For most of its history, the oil and gas business was largely powered by people. In fact, before the advent of mainframes and massive data centers in the 60s, “computer” was a job title. Fast forwarding to today, the physical, human-powered oil field has given way to the digital oil field, where data are the lifeblood of the energy enterprise. In the digital oil field, the success of an exploration and production (E&P) company hinges on its ability to consume a daily torrent of data, underscoring the need for the right software and digital skill sets. Yet the industry is stuck in a digital rut as a long-ingrained way of thinking and poorly aligned skill set impede effective management of the digital oil field. To move forward with confidence into these unprecedented times requires an emphasis on new skill sets, where rapidly building software solutions to empower energy professionals is as central to the energy enterprise as its engineering, geoscience, land, and other business functions.

Accruing Disposable Knowledge

Pop Quiz:

When was the last time you solved for A2 + B2 = C2?

Unless you are a civil engineer, surveyor, or navigator, probably not since college. Even in those jobs, the Pythagorean Theorem is built into instrumentation and software. Those who need it to do their work don't actually do the calculations. For most of us, it is disposable knowledge, and our education system needs to stop pumping it into our brains. So, rather than learning about the hypotenuse, high schools should tell stories about Warren Buffett and impart essential investment knowledge.

Our industry is a fascinating one when it comes to the types of knowledge we prioritize, retain, and transfer from generation to generation. In an industry historically reluctant to embrace new technologies, the last decade has been a Cambrian Explosion of innovation and uptake of diverse technologies in the field and office. From the latest generation of fractures and well designs to the digital oil field and internet of things (IoT), energy professionals are surrounded by technology that is propelling the industry forward, yet our knowledge, best practices, and ways of thinking lag decades behind the innovation curve. The learning curve must catch up.

Disposable knowledge falls into a couple of buckets for oil and gas "knowledge workers." First, there is the antiquated training that so many college students continue to receive, skills that only serve academic purposes and leave energy professionals unprepared for what awaits in the digital oil field. Then, there is knowledge acquired on the job, like learning WITSML, which stands for wellsite information transfer standard markup language, to decipher data streaming from a rig.

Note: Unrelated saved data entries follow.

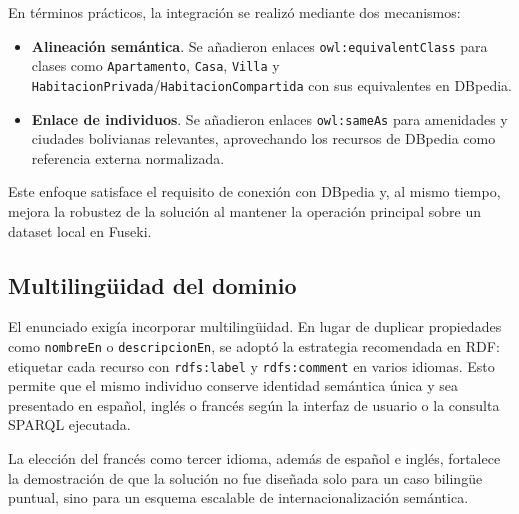 En términos prácticos, la integración se realizó mediante dos mecanismos:

\begin{itemize}
  \item \textbf{Alineación semántica}. Se añadieron enlaces
  \texttt{owl:equivalentClass} para clases como \texttt{Apartamento}, \texttt{Casa},
  \texttt{Villa} y \texttt{HabitacionPrivada}/\texttt{HabitacionCompartida} con sus
  equivalentes en DBpedia.

  \item \textbf{Enlace de individuos}. Se añadieron enlaces \texttt{owl:sameAs} para
  amenidades y ciudades bolivianas relevantes, aprovechando los recursos de DBpedia como
  referencia externa normalizada.
\end{itemize}

Este enfoque satisface el requisito de conexión con DBpedia y, al mismo tiempo, mejora
la robustez de la solución al mantener la operación principal sobre un dataset local en
Fuseki.

\subsection{Multilingüidad del dominio}

El enunciado exigía incorporar multilingüidad. En lugar de duplicar propiedades como
\texttt{nombreEn} o \texttt{descripcionEn}, se adoptó la estrategia recomendada en RDF:
etiquetar cada recurso con \texttt{rdfs:label} y \texttt{rdfs:comment} en varios
idiomas. Esto permite que el mismo individuo conserve identidad semántica única y sea
presentado en español, inglés o francés según la interfaz de usuario o la consulta
SPARQL ejecutada.

La elección del francés como tercer idioma, además de español e inglés, fortalece la
demostración de que la solución no fue diseñada solo para un caso bilingüe puntual, sino
para un esquema escalable de internacionalización semántica.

No one should know what WITSML is any more than we need to know what HTML is to read a webpage.

Despite the abundance of digital solutions that can simplify workflows, automate manual processes, and make the lives of energy professionals easier, back-of-the-envelope calculations, spreadsheets, and manual workflows persist. It is a self-perpetuating pattern that can only be broken in the classroom with a modernized curriculum and, within the energy enterprise, a laser focus on leveraging data-driven insights to cut costs and drive performance. The new digital oil field skill set is data and software centric.

Energy Professionals as Data Wranglers

The great crew change has intersected with an unprecedented time for the oil and gas industry that has brought the urgency for digital oil field skill sets to the forefront. This is good news, as a new generation of young, tech-savvy energy professionals will lead the way ahead. On the education front, our industry's professional associations have demonstrated considerable forward-thinking with an increasing number of data science workshops and continuing education programs aimed at fostering that digital oil field skill set.

The stage is set for fundamentally reshaping the way the oil and gas industry operates with widespread digital transformation in the field, office, and minds of energy professionals. Yet our new generation of data junkies and energy professionals who naturally gravitate to digital solutions is held back by the old way of thinking and weighed down with disposable knowledge.

Historically, many E&P companies have been willing to throw people at data management and analysis problems. The continuous flow of both structured and unstructured data sources streaming from the digital oil field is only growing in its volume, velocity, and variety. It is a systemic challenge that requires a big data solution, yet most energy professionals are drinking from the firehose. That's why we see so much data wrangling as energy professionals spend the bulk of their day just accessing, organizing, and sorting the data they need to start what is all too often manual analysis. Start-and-stop data management initiatives and a mishmash of partial solutions are no longer viable. Data wrangling is a disposable skill set, and data management should be transformed from a cost center to a cash-flow-generating function that provides energy professionals with on-demand, analysis-ready data.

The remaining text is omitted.